**TASK INSTRUCTIONS:**
Report each line of the records below that holds the word "structure".

**RECORDS SUPPLIED:**
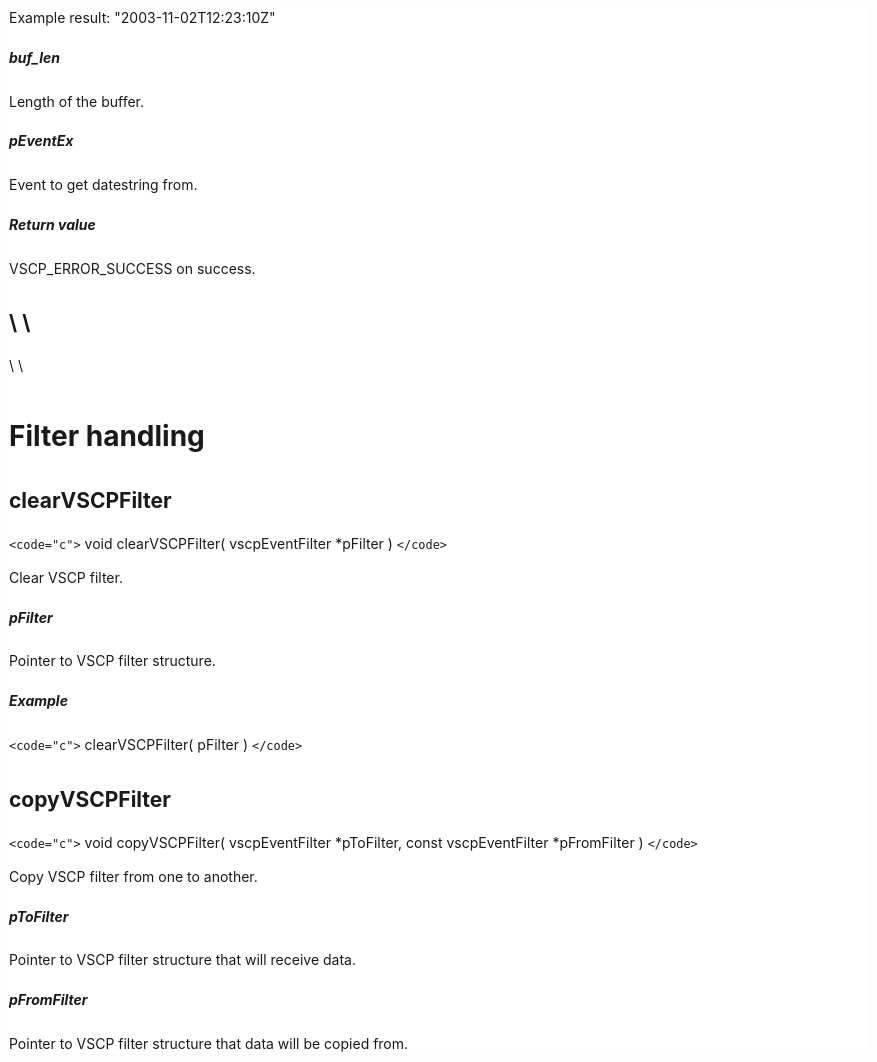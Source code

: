 Example result:  "2003-11-02T12:23:10Z"

##### buf_len

Length of the buffer.

##### pEventEx

Event to get datestring from.

#####  Return value

VSCP_ERROR_SUCCESS on success.


\\ \\ 
----
\\ \\ 

# Filter handling

## clearVSCPFilter

`<code="c">`
void clearVSCPFilter( vscpEventFilter *pFilter )
`</code>`

Clear VSCP filter.

#####  pFilter

Pointer to VSCP filter structure.

##### Example

`<code="c">`
clearVSCPFilter( pFilter )
`</code>`


## copyVSCPFilter

`<code="c">`
void copyVSCPFilter( vscpEventFilter *pToFilter, const vscpEventFilter *pFromFilter )
`</code>`

Copy VSCP filter from one to another.

#####  pToFilter

Pointer to VSCP filter structure that will receive data.

#####  pFromFilter

Pointer to VSCP filter structure that data will be copied from.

**SOLVED PROBLEM:**
Pointer to VSCP filter structure.
Pointer to VSCP filter structure that will receive data.
Pointer to VSCP filter structure that data will be copied from.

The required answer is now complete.